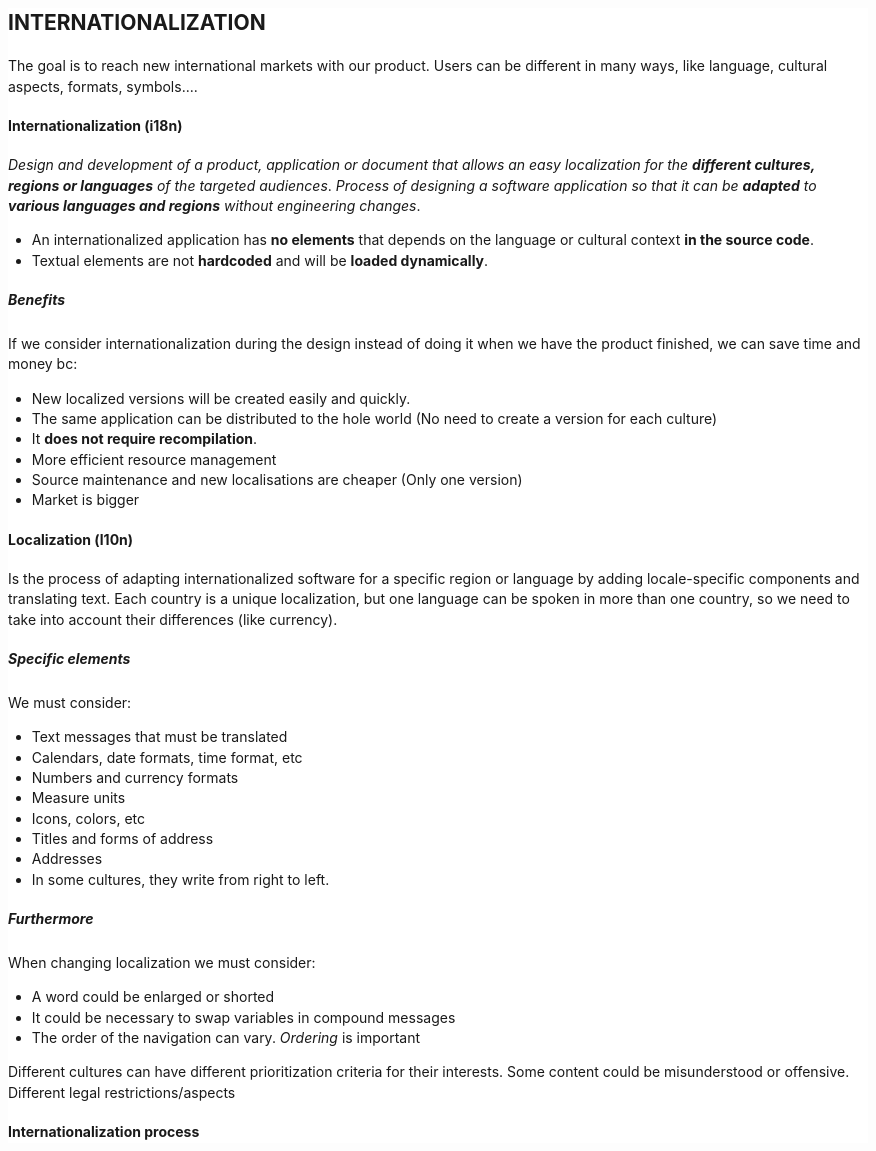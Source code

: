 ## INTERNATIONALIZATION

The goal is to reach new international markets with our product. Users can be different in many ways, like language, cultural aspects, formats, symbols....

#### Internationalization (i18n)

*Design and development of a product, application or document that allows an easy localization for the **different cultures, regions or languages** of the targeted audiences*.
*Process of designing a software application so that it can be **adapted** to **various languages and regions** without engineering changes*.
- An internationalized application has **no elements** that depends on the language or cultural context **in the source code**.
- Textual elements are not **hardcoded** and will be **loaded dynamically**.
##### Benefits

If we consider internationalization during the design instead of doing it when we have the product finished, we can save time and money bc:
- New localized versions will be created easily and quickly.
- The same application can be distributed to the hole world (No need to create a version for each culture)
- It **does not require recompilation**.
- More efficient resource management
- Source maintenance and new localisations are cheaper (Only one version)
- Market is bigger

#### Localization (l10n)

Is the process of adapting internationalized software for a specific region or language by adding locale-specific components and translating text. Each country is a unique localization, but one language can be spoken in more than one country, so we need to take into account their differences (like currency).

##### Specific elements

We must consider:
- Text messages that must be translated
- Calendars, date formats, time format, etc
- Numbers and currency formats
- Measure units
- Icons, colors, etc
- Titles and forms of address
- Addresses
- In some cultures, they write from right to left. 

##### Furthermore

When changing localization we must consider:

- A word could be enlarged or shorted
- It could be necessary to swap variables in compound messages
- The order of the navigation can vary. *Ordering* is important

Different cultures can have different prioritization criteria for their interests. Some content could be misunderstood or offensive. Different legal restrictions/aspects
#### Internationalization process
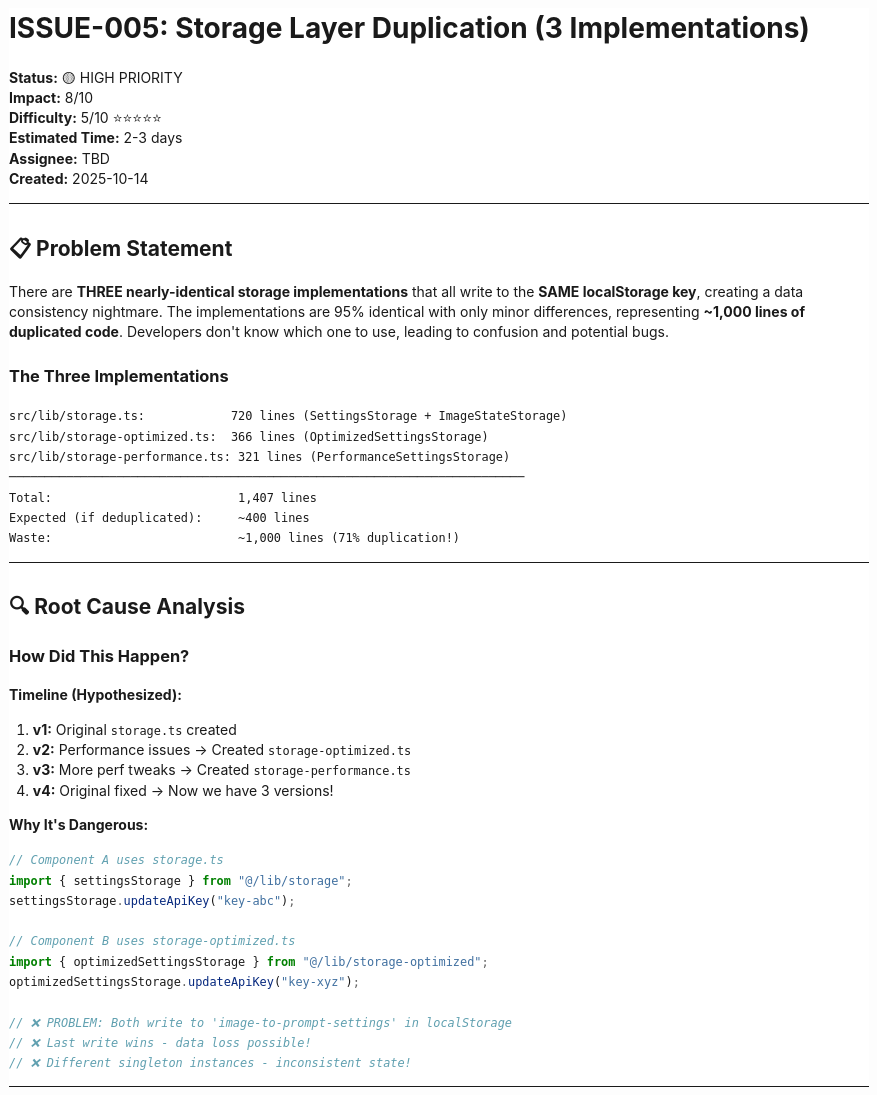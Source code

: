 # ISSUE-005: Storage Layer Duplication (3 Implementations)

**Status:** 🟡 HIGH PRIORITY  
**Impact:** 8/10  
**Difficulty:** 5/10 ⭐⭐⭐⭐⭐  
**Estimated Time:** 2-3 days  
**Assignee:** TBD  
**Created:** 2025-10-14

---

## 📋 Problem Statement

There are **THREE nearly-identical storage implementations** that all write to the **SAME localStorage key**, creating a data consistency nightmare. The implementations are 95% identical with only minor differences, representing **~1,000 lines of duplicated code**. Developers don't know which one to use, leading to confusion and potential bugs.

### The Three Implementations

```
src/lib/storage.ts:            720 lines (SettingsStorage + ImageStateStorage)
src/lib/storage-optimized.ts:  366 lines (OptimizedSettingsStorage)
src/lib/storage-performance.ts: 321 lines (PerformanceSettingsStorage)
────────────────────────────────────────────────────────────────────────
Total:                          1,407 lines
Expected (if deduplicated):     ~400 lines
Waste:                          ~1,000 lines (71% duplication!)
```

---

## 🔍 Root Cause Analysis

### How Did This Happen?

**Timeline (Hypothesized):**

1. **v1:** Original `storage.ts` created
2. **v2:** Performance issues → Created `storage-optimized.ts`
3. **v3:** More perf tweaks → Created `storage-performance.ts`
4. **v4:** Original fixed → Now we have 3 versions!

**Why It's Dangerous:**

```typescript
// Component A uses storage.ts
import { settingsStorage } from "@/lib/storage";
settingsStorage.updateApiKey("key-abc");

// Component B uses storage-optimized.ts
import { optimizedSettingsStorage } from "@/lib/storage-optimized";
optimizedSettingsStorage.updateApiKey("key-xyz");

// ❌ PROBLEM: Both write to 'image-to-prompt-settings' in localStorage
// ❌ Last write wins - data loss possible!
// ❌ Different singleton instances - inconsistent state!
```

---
::::::
--- TASK BRIEF ---
All lines holding the word "aspects" must be copied from the data.

--- RESPONSE FOR THIS EXERCISE ---
The goal is to reach new international markets with our product. Users can be different in many ways, like language, cultural aspects, formats, symbols....
Different cultures can have different prioritization criteria for their interests. Some content could be misunderstood or offensive. Different legal restrictions/aspects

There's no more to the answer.